» Exercise input:
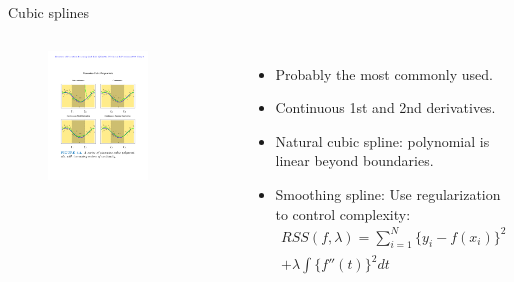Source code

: \documentclass[aspectratio=169]{beamer}
\begin{document}
\begin{frame}{Cubic splines}
    \begin{columns}
    \begin{figure}
        \centering
        \includegraphics[width=0.7\textwidth]{figures/piecewisecubic.pdf}
    \end{figure}
    \begin{itemize}
        \item Probably the most commonly used.
        \item Continuous 1st and 2nd derivatives.
        \item Natural cubic spline: polynomial is linear beyond boundaries.
        \item Smoothing spline: Use  regularization to control complexity:
        \begin{eqnarray*}
            RSS(f, \lambda) = \sum_{i=1}^N \{y_i - f(x_i)\} ^ 2 \\
            + \lambda \int \{f''(t)\}^2 dt
        \end{eqnarray*}
    \end{itemize}
    \end{columns}
\end{frame}
\end{document}
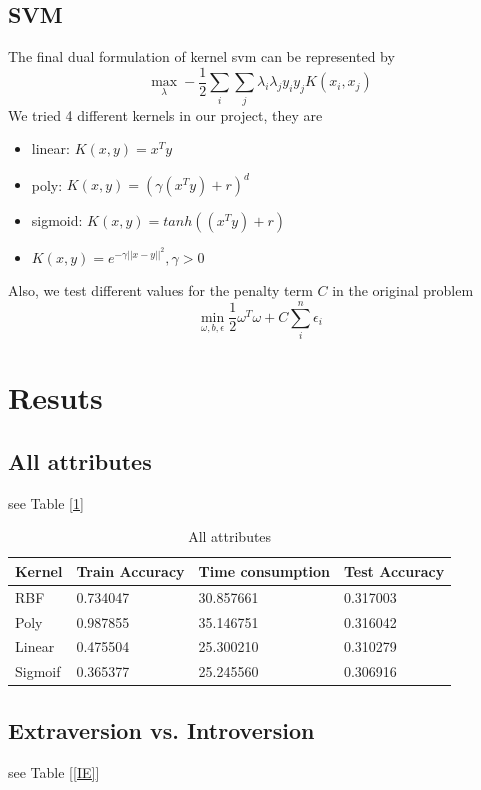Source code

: \documentclass{article}
\begin{document}
\subsection{SVM}
The final dual formulation of kernel svm can be represented by 
\begin{equation}
  \max_\lambda-\frac{1}{2}\sum_i\sum_j\lambda_i\lambda_jy_iy_jK(x_i,x_j)
\end{equation}
We tried 4 different kernels in our project, they are
\begin{itemize}
  \item linear: $K(x,y) = x^Ty$
  \item poly: $K(x,y) = (\gamma (x^Ty)+r)^d$
  \item sigmoid: $K(x,y) = tanh((x^Ty)+r)$
  \item  $K(x,y) = e^{-\gamma ||x-y||^2}, \gamma>0$
\end{itemize}
Also, we test different values for the penalty term $C$ in the original problem
\begin{equation}
  \min_{\omega,b,\epsilon} \frac{1}{2}\omega^T\omega + C\sum_i^n\epsilon_i
\end{equation} 
\section{Resuts}
\subsection{All attributes}

see Table [\ref{all}]
\begin{table}
  \caption{All attributes}
  \label{all}
  \centering
  \begin{tabular}{llll}
    \toprule
    \cmidrule(r){1-2}
    Kernel     & Train Accuracy   & Time consumption  & Test Accuracy  \\
    \midrule
    RBF & 0.734047  & 30.857661 &   0.317003   \\
    Poly     & 0.987855 & 35.146751 &  0.316042    \\
    Linear     & 0.475504	& 25.300210      & 0.310279  \\
    Sigmoif & 0.365377 & 25.245560 & 0.306916\\
    \bottomrule
  \end{tabular}
\end{table}

\subsection{Extraversion vs. Introversion}
see Table [\ref{IE}]
\end{document}
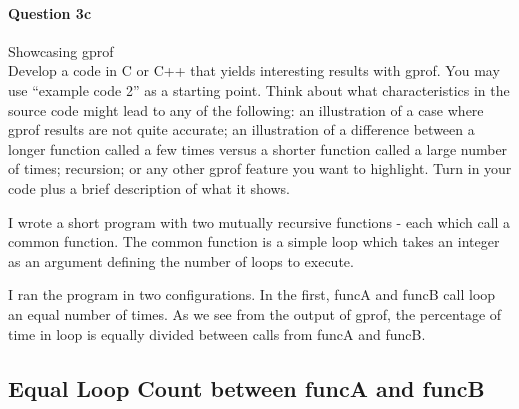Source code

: \documentclass[11pt]{article}
\begin{document}
\paragraph{Question 3c} Showcasing gprof\\

Develop a code in C or C++ that yields interesting results with gprof. You may use “example code 2” as a starting point. Think about what characteristics in the source code might lead to any of the following: an illustration of a case where gprof results are not quite accurate; an illustration of a difference between a longer function called a few times versus a shorter function called a large number of times; recursion; or any other gprof feature you want to highlight.
Turn in your code plus a brief description of what it shows.

I wrote a short program with two mutually recursive functions - each which call a common function.  The common function is a simple loop which takes an integer as an argument defining the number of loops to execute.  

I ran the program in two configurations. In the first, funcA and funcB call loop an equal number of times.  As we see from the output of gprof, the percentage of time in loop is equally divided between calls from funcA and funcB.

\subsection*{Equal Loop Count between funcA and funcB}
\end{document}
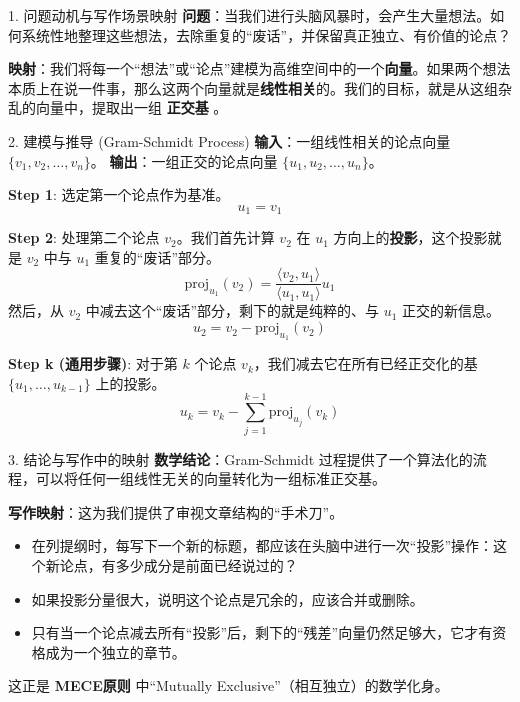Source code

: \documentclass[11pt, a4paper]{ctexart}
\newcommand{\lowfreq}[1]{%
	{\Large\bfseries\color{red!60!black} #1}%
}
\begin{document}
	\begin{mathbox}{1. 问题动机与写作场景映射}
		\textbf{问题}：当我们进行头脑风暴时，会产生大量想法。如何系统性地整理这些想法，去除重复的“废话”，并保留真正独立、有价值的论点？
		
		\textbf{映射}：我们将每一个“想法”或“论点”建模为高维空间中的一个\textbf{向量}。如果两个想法本质上在说一件事，那么这两个向量就是\textbf{线性相关}的。我们的目标，就是从这组杂乱的向量中，提取出一组\lowfreq{正交基}。
	\end{mathbox}
	
	\begin{mathbox}{2. 建模与推导 (Gram-Schmidt Process)}
		\textbf{输入}：一组线性相关的论点向量 $\{v_1, v_2, \dots, v_n\}$。
		\textbf{输出}：一组正交的论点向量 $\{u_1, u_2, \dots, u_n\}$。
		
		\textbf{Step 1}: 选定第一个论点作为基准。
		$$ u_1 = v_1 $$
		
		\textbf{Step 2}: 处理第二个论点 $v_2$。我们首先计算 $v_2$ 在 $u_1$ 方向上的\textbf{投影}，这个投影就是 $v_2$ 中与 $u_1$ 重复的“废话”部分。
		$$ \text{proj}_{u_1}(v_2) = \frac{\langle v_2, u_1 \rangle}{\langle u_1, u_1 \rangle} u_1 $$
		然后，从 $v_2$ 中减去这个“废话”部分，剩下的就是纯粹的、与 $u_1$ 正交的新信息。
		$$ u_2 = v_2 - \text{proj}_{u_1}(v_2) $$
		
		\textbf{Step k (通用步骤)}: 对于第 $k$ 个论点 $v_k$，我们减去它在所有已经正交化的基 $\{u_1, \dots, u_{k-1}\}$ 上的投影。
		$$ u_k = v_k - \sum_{j=1}^{k-1} \text{proj}_{u_j}(v_k) $$
	\end{mathbox}
	
	\begin{mathbox}{3. 结论与写作中的映射}
		\textbf{数学结论}：Gram-Schmidt 过程提供了一个算法化的流程，可以将任何一组线性无关的向量转化为一组标准正交基。
		
		\textbf{写作映射}：这为我们提供了审视文章结构的“手术刀”。
		\begin{itemize}
			\item 在列提纲时，每写下一个新的标题，都应该在头脑中进行一次“投影”操作：这个新论点，有多少成分是前面已经说过的？
			\item 如果投影分量很大，说明这个论点是冗余的，应该合并或删除。
			\item 只有当一个论点减去所有“投影”后，剩下的“残差”向量仍然足够大，它才有资格成为一个独立的章节。
		\end{itemize}
		这正是 \lowfreq{MECE原则} 中“Mutually Exclusive”（相互独立）的数学化身。
	\end{mathbox}
	
\end{document}
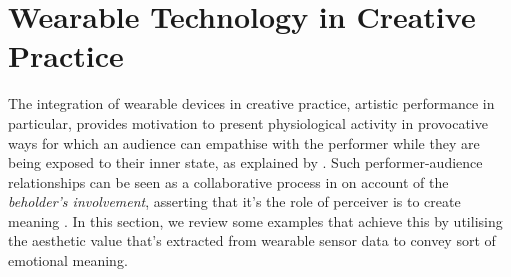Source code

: 

\section{Wearable Technology in Creative Practice}%
\label{lit_review:biosignals_creativity}

The integration of wearable devices in creative practice, artistic performance in particular, provides motivation to present physiological activity in provocative ways for which an audience can empathise with the performer while they are being exposed to their inner state, as explained by \citeauthor{francoise_designing_2017} \cite{francoise_designing_2017}. Such performer-audience relationships can be seen as a collaborative process in on account of the \textit{beholder's involvement}, asserting that it's the role of perceiver is to create meaning \cite{kandel_age_2012}. In this section, we review some examples that achieve this by utilising the aesthetic value that's extracted from wearable sensor data to convey sort of emotional meaning. 


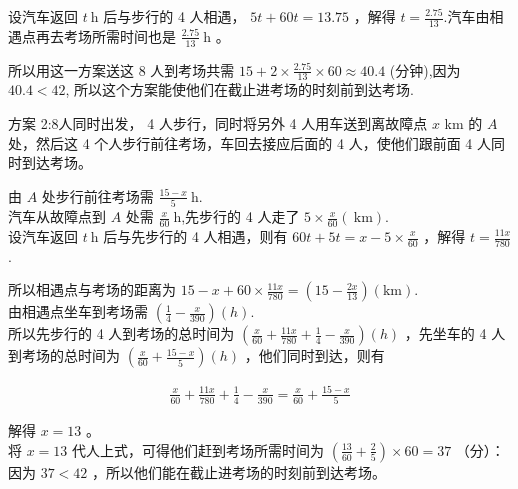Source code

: \documentclass[10pt]{article}
\begin{document}
设汽车返回 $t \mathrm{~h}$ 后与步行的 4 人相遇， $5 t+60 t=13.75$ ，解得 $t=\frac{2.75}{13}$.汽车由相遇点再去考场所需时间也是 $\frac{2.75}{13} \mathrm{~h}$ 。

所以用这一方案送这 8 人到考场共需 $15+2 \times \frac{2.75}{13} \times 60 \approx 40.4$ (分钟),因为 $40.4<42$, 所以这个方案能使他们在截止进考场的时刻前到达考场.

方案 2:8人同时出发， 4 人步行，同时将另外 4 人用车送到离故障点 $x$ km 的 $A$ 处，然后这 4 个人步行前往考场，车回去接应后面的 4 人，使他们跟前面 4 人同时到达考场。

由 $A$ 处步行前往考场需 $\frac{15-x}{5} \mathrm{~h}$.\\
汽车从故障点到 $A$ 处需 $\frac{x}{60} \mathrm{~h}$,先步行的 4 人走了 $5 \times \frac{x}{60}(\mathrm{~km})$.\\
设汽车返回 $t \mathrm{~h}$ 后与先步行的 4 人相遇，则有 $60 t+5 t=x-5 \times \frac{x}{60}$ ，解得 $t=\frac{11 x}{780}$.

所以相遇点与考场的距离为 $15-x+60 \times \frac{11 x}{780}=\left(15-\frac{2 x}{13}\right)(\mathrm{km})$.\\
由相遇点坐车到考场需 $\left(\frac{1}{4}-\frac{x}{390}\right)(h)$.\\
所以先步行的 4 人到考场的总时间为 $\left(\frac{x}{60}+\frac{11 x}{780}+\frac{1}{4}-\frac{x}{390}\right)(h)$ ，先坐车的 4 人到考场的总时间为 $\left(\frac{x}{60}+\frac{15-x}{5}\right)(h)$ ，他们同时到达，则有

\begin{align*}
\frac{x}{60}+\frac{11 x}{780}+\frac{1}{4}-\frac{x}{390}=\frac{x}{60}+\frac{15-x}{5}
\end{align*}

解得 $x=13$ 。\\
将 $x=13$ 代人上式，可得他们赶到考场所需时间为 $\left(\frac{13}{60}+\frac{2}{5}\right) \times 60=37$ （分）：\\
因为 $37<42$ ，所以他们能在截止进考场的时刻前到达考场。
\end{document}
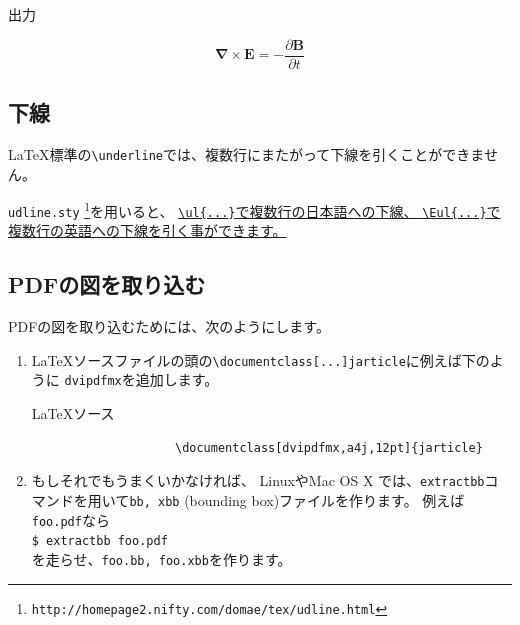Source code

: \documentclass[dvipdfmx,a4j,11pt]{jarticle}
\newenvironment{inputbox}{%
	\begin{itembox}[r]{\LaTeX ソース}
}{
	\end{itembox}
}
\newenvironment{outputbox}{%
	\begin{itembox}[r]{出力}
}{%
	\end{itembox}
}
\begin{document}
	\begin{outputbox}
				\[ \bm{\nabla} \times \bm{E} = -\frac{\partial \bm{B}}{\partial t} \]
	\end{outputbox}
	
\subsection{下線}
	\LaTeX 標準の{\tt \textbackslash underline}では、複数行にまたがって下線を引くことができません。
	
	{\tt udline.sty} 
	\footnote{{\tt http://homepage2.nifty.com/domae/tex/udline.html}}を用いると、
	\ul{{\tt \textbackslash ul\{...\}}で複数行の日本語への下線、
	{\tt \textbackslash Eul\{...\}}で複数行の英語への下線を引く事ができます。}
	
\subsection{PDFの図を取り込む}
	PDFの図を取り込むためには、次のようにします。
	\begin{enumerate}
		\item \LaTeX ソースファイルの頭の{\tt \textbackslash documentclass[...]{jarticle}}に例えば下のように
			\verb"dvipdfmx"を追加します。
			\begin{inputbox}
				\begin{verbatim}
					\documentclass[dvipdfmx,a4j,12pt]{jarticle}
				\end{verbatim}
			\end{inputbox}
		\item もしそれでもうまくいかなければ、
			LinuxやMac OS X では、{\tt extractbb}コマンドを用いて{\tt bb, xbb} (bounding box)ファイルを作ります。
			例えば{\tt foo.pdf}なら\\
			{\tt \$ extractbb foo.pdf}\\
			を走らせ、{\tt foo.bb, foo.xbb}を作ります。
			
	\end{enumerate}
	
\end{document}
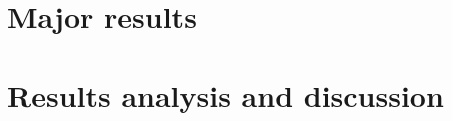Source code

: 

\section{Major results}
    \label{sec:major_results}
    

\section{Results analysis and discussion}
    \label{sec:results_analysis_discussion}
    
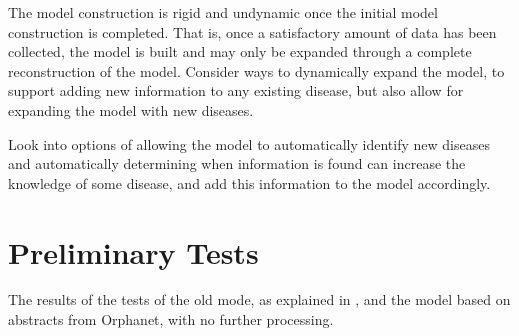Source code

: \documentclass[10pt,letterpaper,final]{article}
\begin{document}
The model construction is rigid and undynamic once the initial model
construction is completed. That is, once a satisfactory amount of data
has been collected, the model is built and may only be expanded through
a complete reconstruction of the model. Consider ways to dynamically
expand the model, to support adding new information to any existing
disease, but also allow for expanding the model with new diseases.

Look into options of allowing the model to automatically identify new
diseases and automatically determining when information is found can
increase the knowledge of some disease, and add this information to the
model accordingly.


\renewcommand\bibname{References}



\newpage
\appendix
\section{Preliminary Tests}
\label{app:preliminary_results}

The results of the tests of the old mode, as explained in
\cite{jensenandersen}, and the model based on abstracts from Orphanet,
with no further processing.


\end{document}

» To do: How many of the lines above contain the word "dots"? Give the number alone.

» Exercise output: 3